刹那は、ふるふると紅くなって、ティエリアからふりふりのエプロンを問答無用で脱がせた。
「あ、何を。ロックオンが、着てくれといっていたのに」
「お前のその格好には問題がある!裸エプロンという、萌えの一つに見える」
「そうなのか?でも、それがなんの問題があるというのだ?私は、別に裸になることを恥ずかしいとは思わないが」
「少しは恥ずかしいと思え」
刹那はため息をつく。
このティエリアというかわいくおかしな生物は、根性が漢なのだ。
そう、裸になることに少しの恥じらいさえ見せない。
ロックオンの前では果てしなく乙女になるというのに。
「悪は退治した。その格好では寒いだろう。俺の服を着るといい」
「ありがとう、刹那。刹那は優しいな」
にっこりと、ジャボテンダーを抱きしめて微笑まれて、その綺麗な笑顔に刹那の心拍数があがった。
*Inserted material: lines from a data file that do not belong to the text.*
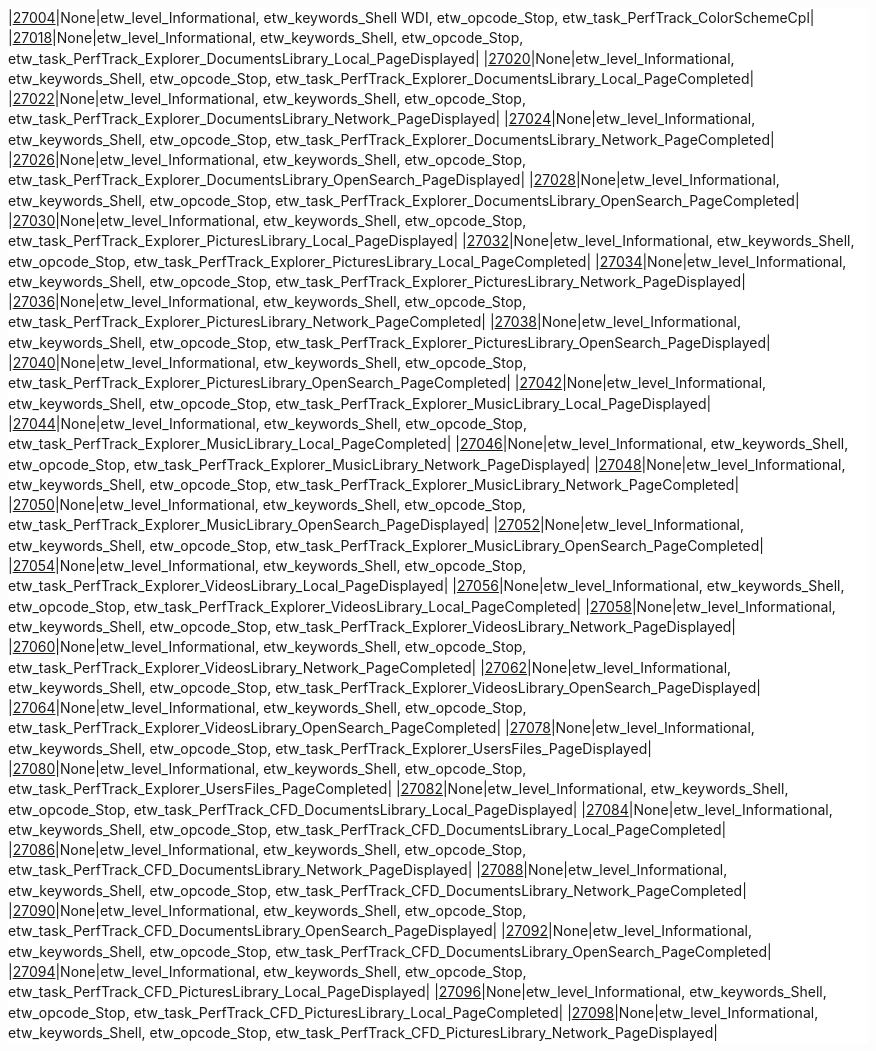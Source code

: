 |[27004](events/event-27004.md)|None|etw_level_Informational, etw_keywords_Shell WDI, etw_opcode_Stop, etw_task_PerfTrack_ColorSchemeCpl|
|[27018](events/event-27018.md)|None|etw_level_Informational, etw_keywords_Shell, etw_opcode_Stop, etw_task_PerfTrack_Explorer_DocumentsLibrary_Local_PageDisplayed|
|[27020](events/event-27020.md)|None|etw_level_Informational, etw_keywords_Shell, etw_opcode_Stop, etw_task_PerfTrack_Explorer_DocumentsLibrary_Local_PageCompleted|
|[27022](events/event-27022.md)|None|etw_level_Informational, etw_keywords_Shell, etw_opcode_Stop, etw_task_PerfTrack_Explorer_DocumentsLibrary_Network_PageDisplayed|
|[27024](events/event-27024.md)|None|etw_level_Informational, etw_keywords_Shell, etw_opcode_Stop, etw_task_PerfTrack_Explorer_DocumentsLibrary_Network_PageCompleted|
|[27026](events/event-27026.md)|None|etw_level_Informational, etw_keywords_Shell, etw_opcode_Stop, etw_task_PerfTrack_Explorer_DocumentsLibrary_OpenSearch_PageDisplayed|
|[27028](events/event-27028.md)|None|etw_level_Informational, etw_keywords_Shell, etw_opcode_Stop, etw_task_PerfTrack_Explorer_DocumentsLibrary_OpenSearch_PageCompleted|
|[27030](events/event-27030.md)|None|etw_level_Informational, etw_keywords_Shell, etw_opcode_Stop, etw_task_PerfTrack_Explorer_PicturesLibrary_Local_PageDisplayed|
|[27032](events/event-27032.md)|None|etw_level_Informational, etw_keywords_Shell, etw_opcode_Stop, etw_task_PerfTrack_Explorer_PicturesLibrary_Local_PageCompleted|
|[27034](events/event-27034.md)|None|etw_level_Informational, etw_keywords_Shell, etw_opcode_Stop, etw_task_PerfTrack_Explorer_PicturesLibrary_Network_PageDisplayed|
|[27036](events/event-27036.md)|None|etw_level_Informational, etw_keywords_Shell, etw_opcode_Stop, etw_task_PerfTrack_Explorer_PicturesLibrary_Network_PageCompleted|
|[27038](events/event-27038.md)|None|etw_level_Informational, etw_keywords_Shell, etw_opcode_Stop, etw_task_PerfTrack_Explorer_PicturesLibrary_OpenSearch_PageDisplayed|
|[27040](events/event-27040.md)|None|etw_level_Informational, etw_keywords_Shell, etw_opcode_Stop, etw_task_PerfTrack_Explorer_PicturesLibrary_OpenSearch_PageCompleted|
|[27042](events/event-27042.md)|None|etw_level_Informational, etw_keywords_Shell, etw_opcode_Stop, etw_task_PerfTrack_Explorer_MusicLibrary_Local_PageDisplayed|
|[27044](events/event-27044.md)|None|etw_level_Informational, etw_keywords_Shell, etw_opcode_Stop, etw_task_PerfTrack_Explorer_MusicLibrary_Local_PageCompleted|
|[27046](events/event-27046.md)|None|etw_level_Informational, etw_keywords_Shell, etw_opcode_Stop, etw_task_PerfTrack_Explorer_MusicLibrary_Network_PageDisplayed|
|[27048](events/event-27048.md)|None|etw_level_Informational, etw_keywords_Shell, etw_opcode_Stop, etw_task_PerfTrack_Explorer_MusicLibrary_Network_PageCompleted|
|[27050](events/event-27050.md)|None|etw_level_Informational, etw_keywords_Shell, etw_opcode_Stop, etw_task_PerfTrack_Explorer_MusicLibrary_OpenSearch_PageDisplayed|
|[27052](events/event-27052.md)|None|etw_level_Informational, etw_keywords_Shell, etw_opcode_Stop, etw_task_PerfTrack_Explorer_MusicLibrary_OpenSearch_PageCompleted|
|[27054](events/event-27054.md)|None|etw_level_Informational, etw_keywords_Shell, etw_opcode_Stop, etw_task_PerfTrack_Explorer_VideosLibrary_Local_PageDisplayed|
|[27056](events/event-27056.md)|None|etw_level_Informational, etw_keywords_Shell, etw_opcode_Stop, etw_task_PerfTrack_Explorer_VideosLibrary_Local_PageCompleted|
|[27058](events/event-27058.md)|None|etw_level_Informational, etw_keywords_Shell, etw_opcode_Stop, etw_task_PerfTrack_Explorer_VideosLibrary_Network_PageDisplayed|
|[27060](events/event-27060.md)|None|etw_level_Informational, etw_keywords_Shell, etw_opcode_Stop, etw_task_PerfTrack_Explorer_VideosLibrary_Network_PageCompleted|
|[27062](events/event-27062.md)|None|etw_level_Informational, etw_keywords_Shell, etw_opcode_Stop, etw_task_PerfTrack_Explorer_VideosLibrary_OpenSearch_PageDisplayed|
|[27064](events/event-27064.md)|None|etw_level_Informational, etw_keywords_Shell, etw_opcode_Stop, etw_task_PerfTrack_Explorer_VideosLibrary_OpenSearch_PageCompleted|
|[27078](events/event-27078.md)|None|etw_level_Informational, etw_keywords_Shell, etw_opcode_Stop, etw_task_PerfTrack_Explorer_UsersFiles_PageDisplayed|
|[27080](events/event-27080.md)|None|etw_level_Informational, etw_keywords_Shell, etw_opcode_Stop, etw_task_PerfTrack_Explorer_UsersFiles_PageCompleted|
|[27082](events/event-27082.md)|None|etw_level_Informational, etw_keywords_Shell, etw_opcode_Stop, etw_task_PerfTrack_CFD_DocumentsLibrary_Local_PageDisplayed|
|[27084](events/event-27084.md)|None|etw_level_Informational, etw_keywords_Shell, etw_opcode_Stop, etw_task_PerfTrack_CFD_DocumentsLibrary_Local_PageCompleted|
|[27086](events/event-27086.md)|None|etw_level_Informational, etw_keywords_Shell, etw_opcode_Stop, etw_task_PerfTrack_CFD_DocumentsLibrary_Network_PageDisplayed|
|[27088](events/event-27088.md)|None|etw_level_Informational, etw_keywords_Shell, etw_opcode_Stop, etw_task_PerfTrack_CFD_DocumentsLibrary_Network_PageCompleted|
|[27090](events/event-27090.md)|None|etw_level_Informational, etw_keywords_Shell, etw_opcode_Stop, etw_task_PerfTrack_CFD_DocumentsLibrary_OpenSearch_PageDisplayed|
|[27092](events/event-27092.md)|None|etw_level_Informational, etw_keywords_Shell, etw_opcode_Stop, etw_task_PerfTrack_CFD_DocumentsLibrary_OpenSearch_PageCompleted|
|[27094](events/event-27094.md)|None|etw_level_Informational, etw_keywords_Shell, etw_opcode_Stop, etw_task_PerfTrack_CFD_PicturesLibrary_Local_PageDisplayed|
|[27096](events/event-27096.md)|None|etw_level_Informational, etw_keywords_Shell, etw_opcode_Stop, etw_task_PerfTrack_CFD_PicturesLibrary_Local_PageCompleted|
|[27098](events/event-27098.md)|None|etw_level_Informational, etw_keywords_Shell, etw_opcode_Stop, etw_task_PerfTrack_CFD_PicturesLibrary_Network_PageDisplayed|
「それから・・・カレーおいしかった。お前も一緒に作ったんだろう?」
「あ・・・おいしかった?良かった。私がつくるとすごい味になるので、ロックオンに後半は作ってもらったんだ」
「散歩にいこうか。ジャボテンダーも連れて」
「本当に?」
「ああ」
「嬉しい。刹那からそうやって誘ってくれるのは珍しいから」
鼻血の海に沈んだ大人二人を放置して、子猫二人は散歩に出かけた。
年少組は、仲が悪そうで仲がいい。
それはとてもいいことだと、ロックオンもアレルヤも、聞き耳をたてながら気絶したふりを続けるのでああった。